Viva il referendum

Dopo tanti anni finalmente in Italia un referendum riesce a raggiungere il quorum, ovvero il numero minimo di partecipanti – 50%+1 – per rendere il referendum valido.

Si potrebbe sicuramente discutere a lungo sul significato delle parole “referendum valido” visto che è già successo che il governo faccia di testa propria andando contro il volere popolare; è successo, per esempio, quando il popolo si espresse come contrario al finanziamento pubblico ai partiti.

Comunque ritengo che l’importante è che le persone si siano presentate ai seggi; che abbiano votato Sì, No o che non abbiano votato per me non fa differenza, ma la prima cosa importante e che siano andati là.

La cosa grossa che il popolo deve capire è che il referendum è l’ultima chance che gli resta per farsi sentire, in un paese dove ormai il governo fa quello che gli pare e piace a dispetto di tutto e tutti, cambia i propri giocatori durante la partita, in un paese dove durante le elezioni voti per un partito e durante il governo i parlamentari passano da un partito all’altro nella compra-vendita dei voti, in una repubblica di nome ma forse non di fatto, dove chi è al governo si sente onnipotente e unto dal Signore.

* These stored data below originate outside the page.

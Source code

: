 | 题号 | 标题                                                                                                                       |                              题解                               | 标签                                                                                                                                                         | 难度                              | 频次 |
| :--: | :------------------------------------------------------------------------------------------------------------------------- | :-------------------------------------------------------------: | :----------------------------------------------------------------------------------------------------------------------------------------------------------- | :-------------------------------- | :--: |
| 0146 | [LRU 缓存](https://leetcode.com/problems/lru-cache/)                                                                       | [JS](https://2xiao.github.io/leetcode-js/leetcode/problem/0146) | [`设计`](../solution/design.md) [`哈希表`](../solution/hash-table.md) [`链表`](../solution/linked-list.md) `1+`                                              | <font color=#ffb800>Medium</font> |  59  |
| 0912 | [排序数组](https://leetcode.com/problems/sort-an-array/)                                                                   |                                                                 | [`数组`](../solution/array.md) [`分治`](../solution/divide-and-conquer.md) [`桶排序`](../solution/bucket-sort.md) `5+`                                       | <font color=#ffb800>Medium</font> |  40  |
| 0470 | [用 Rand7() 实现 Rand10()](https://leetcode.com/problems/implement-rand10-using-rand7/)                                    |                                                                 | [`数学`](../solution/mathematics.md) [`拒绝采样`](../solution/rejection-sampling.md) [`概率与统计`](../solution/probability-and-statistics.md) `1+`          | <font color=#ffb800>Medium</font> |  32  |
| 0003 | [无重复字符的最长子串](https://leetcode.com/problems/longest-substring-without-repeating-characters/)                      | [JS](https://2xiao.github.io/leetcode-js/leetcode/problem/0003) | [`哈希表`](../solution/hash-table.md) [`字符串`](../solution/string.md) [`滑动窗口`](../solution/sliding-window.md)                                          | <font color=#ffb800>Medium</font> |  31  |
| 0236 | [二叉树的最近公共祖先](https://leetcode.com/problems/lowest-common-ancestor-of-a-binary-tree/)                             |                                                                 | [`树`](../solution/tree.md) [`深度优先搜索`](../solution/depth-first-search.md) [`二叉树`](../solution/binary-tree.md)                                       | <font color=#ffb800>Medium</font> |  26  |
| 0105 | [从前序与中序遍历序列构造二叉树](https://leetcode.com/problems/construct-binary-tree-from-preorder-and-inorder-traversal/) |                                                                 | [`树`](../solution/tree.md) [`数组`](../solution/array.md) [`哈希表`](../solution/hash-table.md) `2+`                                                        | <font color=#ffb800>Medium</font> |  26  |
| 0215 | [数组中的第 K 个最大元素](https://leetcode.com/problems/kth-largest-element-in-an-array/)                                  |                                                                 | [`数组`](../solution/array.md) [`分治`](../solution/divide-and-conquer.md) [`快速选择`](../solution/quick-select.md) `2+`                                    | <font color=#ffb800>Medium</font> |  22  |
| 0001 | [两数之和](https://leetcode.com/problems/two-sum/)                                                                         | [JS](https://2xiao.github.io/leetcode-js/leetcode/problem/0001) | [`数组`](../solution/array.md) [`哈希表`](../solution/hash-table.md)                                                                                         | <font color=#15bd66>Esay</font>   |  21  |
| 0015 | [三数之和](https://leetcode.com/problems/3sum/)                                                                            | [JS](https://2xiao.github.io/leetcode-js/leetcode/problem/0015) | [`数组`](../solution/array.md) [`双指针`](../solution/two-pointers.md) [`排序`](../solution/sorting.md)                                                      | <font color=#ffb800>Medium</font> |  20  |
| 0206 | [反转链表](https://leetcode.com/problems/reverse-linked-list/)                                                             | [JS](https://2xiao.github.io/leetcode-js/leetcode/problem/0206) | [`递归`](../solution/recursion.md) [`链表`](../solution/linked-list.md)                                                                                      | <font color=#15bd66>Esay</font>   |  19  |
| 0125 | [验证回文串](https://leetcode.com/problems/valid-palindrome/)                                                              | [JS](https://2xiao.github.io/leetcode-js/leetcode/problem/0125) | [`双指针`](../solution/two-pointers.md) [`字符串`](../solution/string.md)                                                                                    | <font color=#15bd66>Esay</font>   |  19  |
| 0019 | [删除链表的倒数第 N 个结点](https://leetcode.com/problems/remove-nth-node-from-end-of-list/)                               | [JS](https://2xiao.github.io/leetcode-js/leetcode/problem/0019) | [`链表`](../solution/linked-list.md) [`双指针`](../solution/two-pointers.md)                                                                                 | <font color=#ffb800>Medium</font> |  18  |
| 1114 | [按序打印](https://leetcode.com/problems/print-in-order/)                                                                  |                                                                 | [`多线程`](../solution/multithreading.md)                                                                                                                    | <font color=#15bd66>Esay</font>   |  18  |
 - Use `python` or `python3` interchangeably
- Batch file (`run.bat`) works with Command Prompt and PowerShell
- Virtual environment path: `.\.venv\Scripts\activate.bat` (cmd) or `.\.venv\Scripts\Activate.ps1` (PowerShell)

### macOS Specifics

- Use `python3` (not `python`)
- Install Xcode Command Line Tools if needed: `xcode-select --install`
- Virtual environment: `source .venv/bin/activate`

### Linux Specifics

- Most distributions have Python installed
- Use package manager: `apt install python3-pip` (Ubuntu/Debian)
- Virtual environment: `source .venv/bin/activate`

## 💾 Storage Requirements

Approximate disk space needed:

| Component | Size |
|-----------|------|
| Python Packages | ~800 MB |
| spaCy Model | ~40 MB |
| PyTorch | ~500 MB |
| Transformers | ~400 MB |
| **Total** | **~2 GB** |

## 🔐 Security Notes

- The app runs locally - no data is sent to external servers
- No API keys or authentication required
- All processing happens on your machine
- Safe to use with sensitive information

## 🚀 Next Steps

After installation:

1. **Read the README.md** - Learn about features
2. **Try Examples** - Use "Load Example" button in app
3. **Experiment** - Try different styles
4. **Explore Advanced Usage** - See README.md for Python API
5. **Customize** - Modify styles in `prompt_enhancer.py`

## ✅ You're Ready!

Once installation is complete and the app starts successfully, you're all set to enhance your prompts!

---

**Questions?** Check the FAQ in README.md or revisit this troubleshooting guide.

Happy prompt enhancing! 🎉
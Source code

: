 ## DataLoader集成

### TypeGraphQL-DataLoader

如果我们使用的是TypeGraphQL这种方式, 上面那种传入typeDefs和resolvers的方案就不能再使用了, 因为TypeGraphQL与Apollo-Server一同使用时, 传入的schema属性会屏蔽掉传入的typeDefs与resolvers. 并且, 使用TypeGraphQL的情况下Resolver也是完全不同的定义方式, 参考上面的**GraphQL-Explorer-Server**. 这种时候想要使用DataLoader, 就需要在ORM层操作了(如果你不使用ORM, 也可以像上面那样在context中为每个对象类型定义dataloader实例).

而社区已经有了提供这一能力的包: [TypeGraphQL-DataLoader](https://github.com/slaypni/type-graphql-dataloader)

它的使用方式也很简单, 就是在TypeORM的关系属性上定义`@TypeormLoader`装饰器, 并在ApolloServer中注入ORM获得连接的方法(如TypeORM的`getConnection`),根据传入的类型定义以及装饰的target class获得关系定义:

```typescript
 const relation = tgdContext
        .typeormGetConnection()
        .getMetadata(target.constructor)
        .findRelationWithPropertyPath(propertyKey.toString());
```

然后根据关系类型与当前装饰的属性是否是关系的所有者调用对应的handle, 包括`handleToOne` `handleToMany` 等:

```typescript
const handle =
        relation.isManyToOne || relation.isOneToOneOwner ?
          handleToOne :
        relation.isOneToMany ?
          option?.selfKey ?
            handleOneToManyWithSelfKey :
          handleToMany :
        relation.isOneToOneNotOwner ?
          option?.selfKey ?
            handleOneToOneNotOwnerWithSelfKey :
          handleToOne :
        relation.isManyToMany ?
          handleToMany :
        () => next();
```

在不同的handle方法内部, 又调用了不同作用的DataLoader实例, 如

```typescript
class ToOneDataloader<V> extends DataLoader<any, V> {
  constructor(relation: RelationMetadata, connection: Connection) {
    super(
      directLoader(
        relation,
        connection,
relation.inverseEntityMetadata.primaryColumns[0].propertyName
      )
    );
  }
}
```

Non sono d’accordo con chi dice che il referendum è la morte della democrazia “perchè toglie senso al voto politico” – cioè: io ho votato i miei rappresentanti al governo quindi devo fidarmi di loro in tutto e per tutto e non serve che gli faccia sapere come la penso io PRIMO perché potrei essere un incompetente in materia e SECONDO perché ci sono già loro che mi rappresentano – in quanto questo presupporrebbe PRIMO: una democrazia sana e coerente, e SECONDO: che chi va al governo sappia come la pensano gli elettori anche in merito a cose che magari nel programma elettorale non erano nemmeno considerate.

Il voto del popolo tramite il referendum serve a chi è al governo per sapere che strada prendere per la guida del paese nel momento in cui magari il parlamento non riesce a decidersi o magari l’argomento sta particolarmente a cuore al paese, e questa strada non deve per forza essere la strada giusta ma sarà comunque la strada decisa dal popolo.

Inoltre, per come la penso io, si dovrebbe abolire il meccanismo del quorum, cioé: chi va a votare determina il risultato effettivo del referendum, anche se a votare ci va meno della metà degli aventi diritto, che poi a vincere sia il SI, il NO, o l’astensionismo (ma certificato con scheda in bianco).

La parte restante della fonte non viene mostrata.